La subida de la energía y las materias primas provocó el aumento de los costes de producción que tendría que repercutirse en los precios finales. Pero como no se pueden subir los salarios a ese ritmo, entonces bajarán el consumo y los ingresos del estado vía impuestos. Inmediatamente, al consumirse menos será necesario invertir menos y volverá a bajar la producción y a subir los precios. Y así se ha iniciado una espiral que puede ser autodestructiva para los ricos y ociosos de la Tierra, cuyos grandísimos problemas son las vacaciones de sol y playa, los viajes en avión, el turismo y el consumo hostelero diurno y nocturno, tema clave del lenguaje de los demagogos políticos, que viven de parasitar los fondos públicos. Un tema que abre un debate demagógico, rayano en la estupidez, sobre la libertad como derecho a beber toda la noche y cenar día sí y día no fuera de casa.
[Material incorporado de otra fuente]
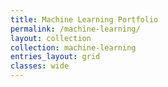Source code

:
 ```yaml
---
title: Machine Learning Portfolio
permalink: /machine-learning/
layout: collection
collection: machine-learning
entries_layout: grid
classes: wide
---
```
Dicen nuestros demagogos que les llegarán euros por miles de millones, gracias a su habilidad como negociadores. Unos euros que emite el mismo banco con el que ellos endeudan a sus países. Dicen nuestros demagogos que gracias a los fondos next generation renovarán todo, haciéndolo más moderno en una economía en la que solo uno de cada tres trabajos puede convertirse en digital. Dicen nuestros demagogos que ellos lo han arreglado todo, que día y noche piensan en nosotros, para encerrarnos o dejarnos salir, para cuidar de nuestra salud, o para degradarla, junto a las condiciones de los medios y el personal sanitario. Día tras día esos demagogos manipulan cifras, rozando casi el ridículo; solo les faltaría decir que cuantos más muertos mejor, porque así se mejora la esperanza de vida. Pues, si nadie puede morir dos veces, entonces cada muerto más es un muerto posible menos.

Y frente a los demagogos y los ricos, que al acabar la pandemia serán más ricos, y al lado de los sanitarios que luchan con su saber que flota sobre ese inmenso océano de ignorancia y desconocimiento que es el misterio de la naturaleza, intentando frenar el naufragio, tenemos a los medios de comunicación que no dejan de sacar a la luz ideas y opiniones de los que viven en las profundidades abisales de esa misma ignorancia, pero que paradójicamente cada día consiguen hacerse ver más. Mientras tanto, la inmensa mayoría de la gente, de la que nadie habla y a la que nadie pregunta, se limita a sufrir e intentar sobrevivir, cayendo poco a poco en el olvido de la historia.